脱構築とは常にすでに制度の脱構築である、と以前述べた。デリダが以下の言葉を一言も語っていなかったとしても、やはり脱構築の本質は、枠組みの、パレルゴンの、限界=極限の脱構築にあるわけだが、ディディモと呼ばれるトマスは世に多くいるので。。
≪そのモデルも、概念も、問題も、空から降ってきたわけではなく、それらは、諸々の様態に従って、ある限定された瞬間に形成されたものである。
哲学の教授資格試験でさえも、一つの歴史と体系を形成している。
幾つかの特定的な中継地点、例えば、フランスにおけるいわゆる哲学教育の中継点、哲学のプログラムの、哲学の試験やコンクールの形態の、哲学の舞台や哲学のレトリックの制度の中における中継点を考慮に入れる必要がある。
ヴィクトル・クザンは、フランスにおける大学と、その哲学に関する制度、そして今も我々がその住人となっている教育の全構築物の構築にあたり、決定的な役割を果たし、少なくともそれを代表する人物となった。私は、ここでは諸々の導きの糸の一本としての固有名詞(クザン)によって、一つの脱構築の必然性を命名するにとどめる。

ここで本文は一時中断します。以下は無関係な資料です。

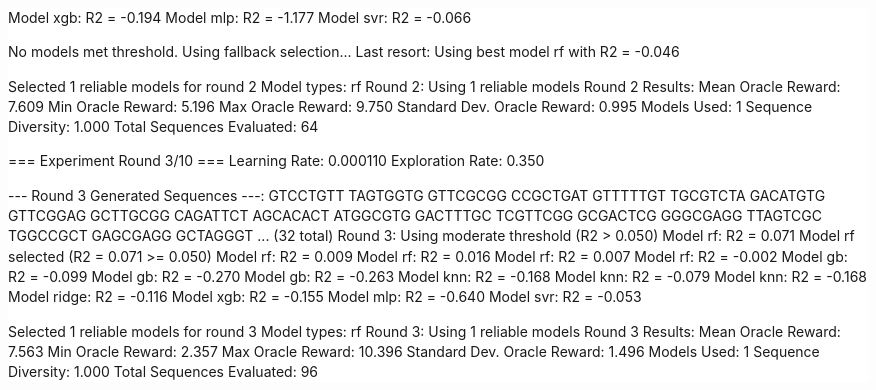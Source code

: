 Model xgb: R2 = -0.194
Model mlp: R2 = -1.177
Model svr: R2 = -0.066

No models met threshold. Using fallback selection...
Last resort: Using best model rf with R2 = -0.046

Selected 1 reliable models for round 2
Model types: rf
Round 2: Using 1 reliable models
Round 2 Results:
  Mean Oracle Reward: 7.609
  Min Oracle Reward: 5.196
  Max Oracle Reward: 9.750
  Standard Dev. Oracle Reward: 0.995
  Models Used: 1
  Sequence Diversity: 1.000
  Total Sequences Evaluated: 64

=== Experiment Round 3/10 ===
Learning Rate: 0.000110
Exploration Rate: 0.350

--- Round 3 Generated Sequences ---:
GTCCTGTT TAGTGGTG GTTCGCGG CCGCTGAT GTTTTTGT TGCGTCTA GACATGTG GTTCGGAG GCTTGCGG CAGATTCT AGCACACT ATGGCGTG GACTTTGC TCGTTCGG GCGACTCG GGGCGAGG TTAGTCGC TGGCCGCT GAGCGAGG GCTAGGGT ... (32 total)
Round 3: Using moderate threshold (R2 > 0.050)
Model rf: R2 = 0.071
Model rf selected (R2 = 0.071 >= 0.050)
Model rf: R2 = 0.009
Model rf: R2 = 0.016
Model rf: R2 = 0.007
Model rf: R2 = -0.002
Model gb: R2 = -0.099
Model gb: R2 = -0.270
Model gb: R2 = -0.263
Model knn: R2 = -0.168
Model knn: R2 = -0.079
Model knn: R2 = -0.168
Model ridge: R2 = -0.116
Model xgb: R2 = -0.155
Model mlp: R2 = -0.640
Model svr: R2 = -0.053

Selected 1 reliable models for round 3
Model types: rf
Round 3: Using 1 reliable models
Round 3 Results:
  Mean Oracle Reward: 7.563
  Min Oracle Reward: 2.357
  Max Oracle Reward: 10.396
  Standard Dev. Oracle Reward: 1.496
  Models Used: 1
  Sequence Diversity: 1.000
  Total Sequences Evaluated: 96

その脱構築の論理の帰結に従えば、それは、哲学素の、意味論的であると同時に形式的な、内在的構築のみならず、哲学に対し誤ってその外的な住居として割り当てられるであろうもの、哲学の訓練の外在的な諸条件をも攻撃するのである。つまり、哲学の教育の歴史的形態、この教育制度の社会的、経済的、あるいは政治的構造をもである。

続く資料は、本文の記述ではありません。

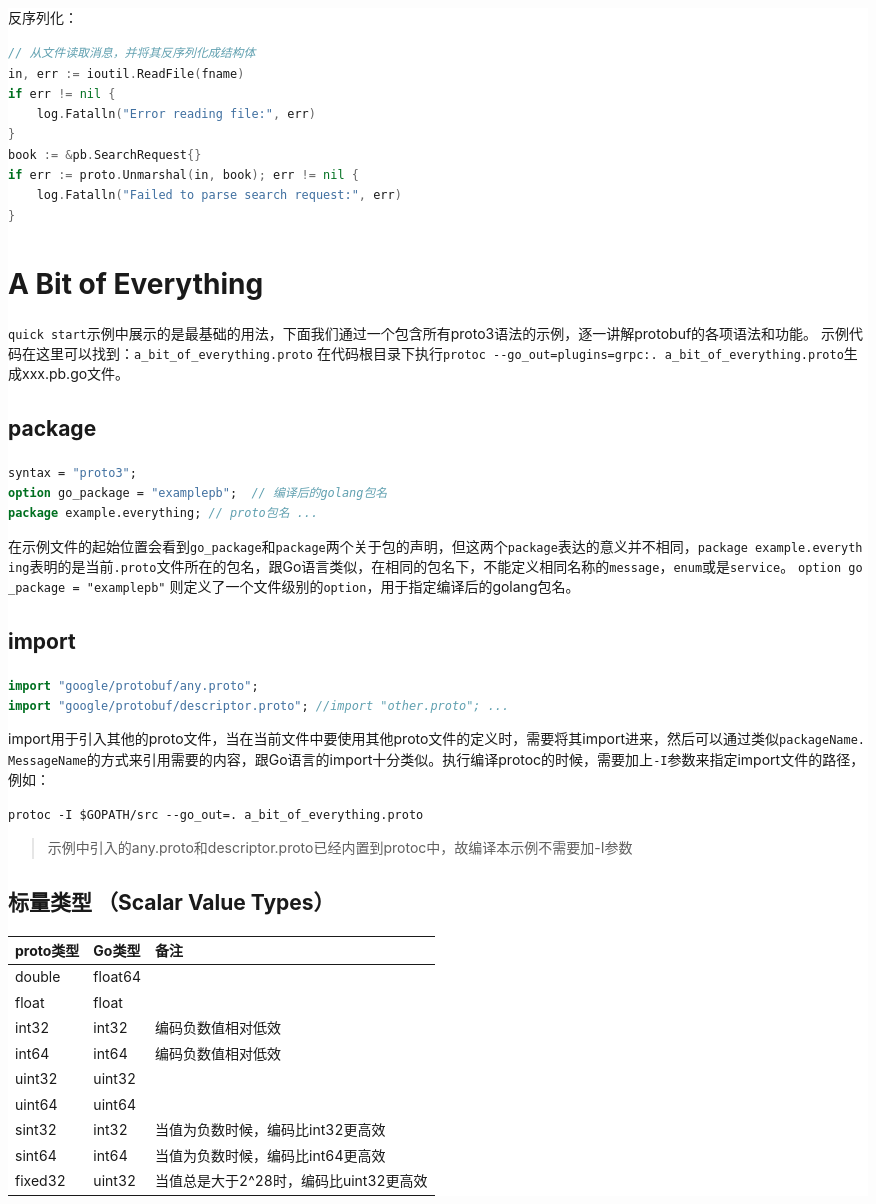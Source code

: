反序列化：

```go
// 从文件读取消息，并将其反序列化成结构体 
in, err := ioutil.ReadFile(fname) 
if err != nil {     
    log.Fatalln("Error reading file:", err) 
} 
book := &pb.SearchRequest{} 
if err := proto.Unmarshal(in, book); err != nil {     
    log.Fatalln("Failed to parse search request:", err) 
}
```

# A Bit of Everything

`quick start`示例中展示的是最基础的用法，下面我们通过一个包含所有proto3语法的示例，逐一讲解protobuf的各项语法和功能。
示例代码在这里可以找到：`a_bit_of_everything.proto`
在代码根目录下执行`protoc --go_out=plugins=grpc:. a_bit_of_everything.proto`生成xxx.pb.go文件。

## package

```protobuf
syntax = "proto3"; 
option go_package = "examplepb";  // 编译后的golang包名 
package example.everything; // proto包名 ...
```

在示例文件的起始位置会看到`go_package`和`package`两个关于包的声明，但这两个`package`表达的意义并不相同，`package example.everything`表明的是当前`.proto`文件所在的包名，跟Go语言类似，在相同的包名下，不能定义相同名称的`message`，`enum`或是`service`。
`option go_package = "examplepb"` 则定义了一个文件级别的`option`，用于指定编译后的golang包名。

## import

```protobuf
import "google/protobuf/any.proto"; 
import "google/protobuf/descriptor.proto"; //import "other.proto"; ...
```

import用于引入其他的proto文件，当在当前文件中要使用其他proto文件的定义时，需要将其import进来，然后可以通过类似`packageName.MessageName`的方式来引用需要的内容，跟Go语言的import十分类似。执行编译protoc的时候，需要加上`-I`参数来指定import文件的路径，例如：

`protoc -I $GOPATH/src --go_out=. a_bit_of_everything.proto`

> 示例中引入的any.proto和descriptor.proto已经内置到protoc中，故编译本示例不需要加-I参数

## 标量类型 （Scalar Value Types）

| proto类型 | Go类型  | 备注                                                   |
| :-------- | :------ | :----------------------------------------------------- |
| double    | float64 |                                                        |
| float     | float   |                                                        |
| int32     | int32   | 编码负数值相对低效                                     |
| int64     | int64   | 编码负数值相对低效                                     |
| uint32    | uint32  |                                                        |
| uint64    | uint64  |                                                        |
| sint32    | int32   | 当值为负数时候，编码比int32更高效                      |
| sint64    | int64   | 当值为负数时候，编码比int64更高效                      |
| fixed32   | uint32  | 当值总是大于2^28时，编码比uint32更高效                 |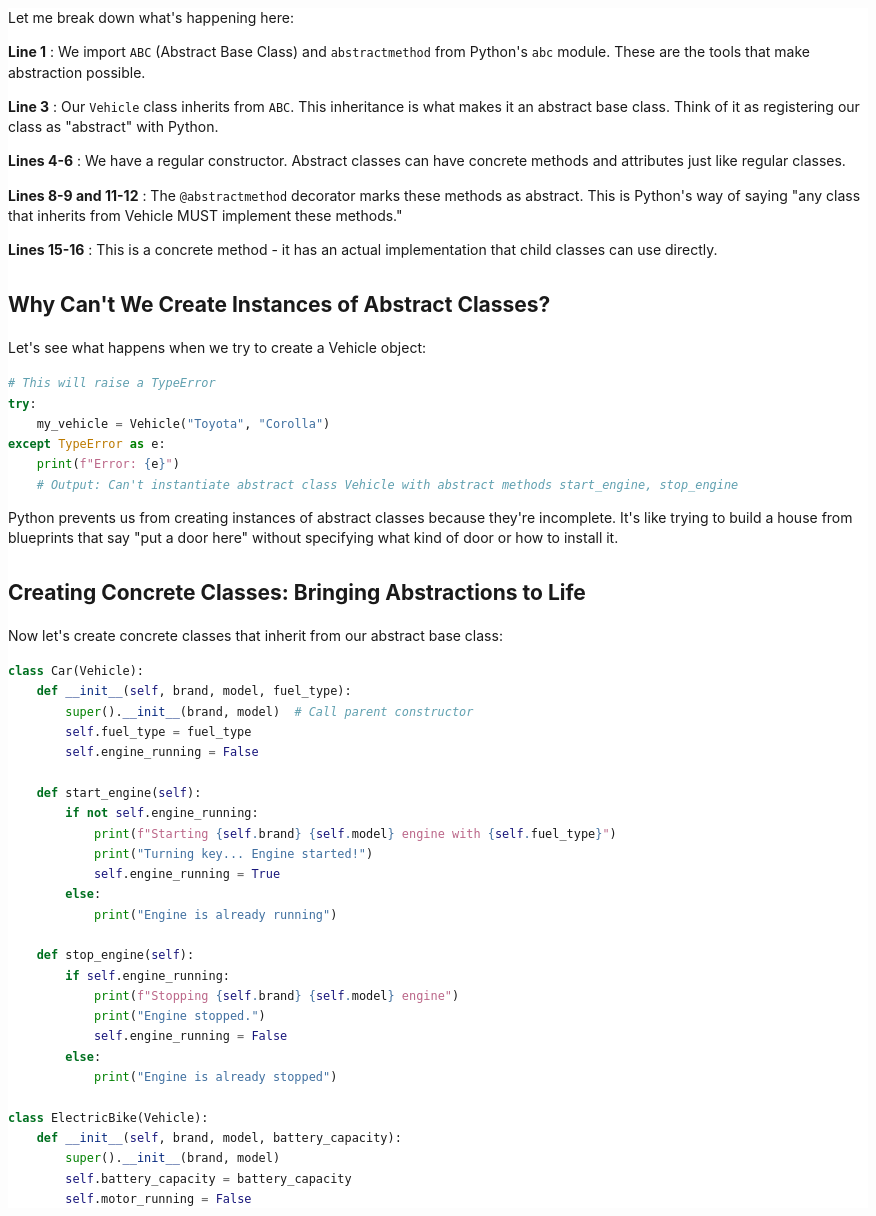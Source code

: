 Let me break down what's happening here:

 **Line 1** : We import `ABC` (Abstract Base Class) and `abstractmethod` from Python's `abc` module. These are the tools that make abstraction possible.

 **Line 3** : Our `Vehicle` class inherits from `ABC`. This inheritance is what makes it an abstract base class. Think of it as registering our class as "abstract" with Python.

 **Lines 4-6** : We have a regular constructor. Abstract classes can have concrete methods and attributes just like regular classes.

 **Lines 8-9 and 11-12** : The `@abstractmethod` decorator marks these methods as abstract. This is Python's way of saying "any class that inherits from Vehicle MUST implement these methods."

 **Lines 15-16** : This is a concrete method - it has an actual implementation that child classes can use directly.

## Why Can't We Create Instances of Abstract Classes?

Let's see what happens when we try to create a Vehicle object:

```python
# This will raise a TypeError
try:
    my_vehicle = Vehicle("Toyota", "Corolla")
except TypeError as e:
    print(f"Error: {e}")
    # Output: Can't instantiate abstract class Vehicle with abstract methods start_engine, stop_engine
```

Python prevents us from creating instances of abstract classes because they're incomplete. It's like trying to build a house from blueprints that say "put a door here" without specifying what kind of door or how to install it.

## Creating Concrete Classes: Bringing Abstractions to Life

Now let's create concrete classes that inherit from our abstract base class:

```python
class Car(Vehicle):
    def __init__(self, brand, model, fuel_type):
        super().__init__(brand, model)  # Call parent constructor
        self.fuel_type = fuel_type
        self.engine_running = False
  
    def start_engine(self):
        if not self.engine_running:
            print(f"Starting {self.brand} {self.model} engine with {self.fuel_type}")
            print("Turning key... Engine started!")
            self.engine_running = True
        else:
            print("Engine is already running")
  
    def stop_engine(self):
        if self.engine_running:
            print(f"Stopping {self.brand} {self.model} engine")
            print("Engine stopped.")
            self.engine_running = False
        else:
            print("Engine is already stopped")

class ElectricBike(Vehicle):
    def __init__(self, brand, model, battery_capacity):
        super().__init__(brand, model)
        self.battery_capacity = battery_capacity
        self.motor_running = False
```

脱構築が一つの分析や一個の「批判」と常に区別されるのは、それが言説やシニフィアン表象だけでなく、堅固な構築物、「物質的」な制度に関わるからである。そして、関与的であるために、それは、哲学的なるもののいわゆる「内的」な配列が、教育の制度的形態と条件と、(内的にして、しかも外的な)必然性によって、連接するその場所において、可能な限り厳密な仕方で、作用するのである。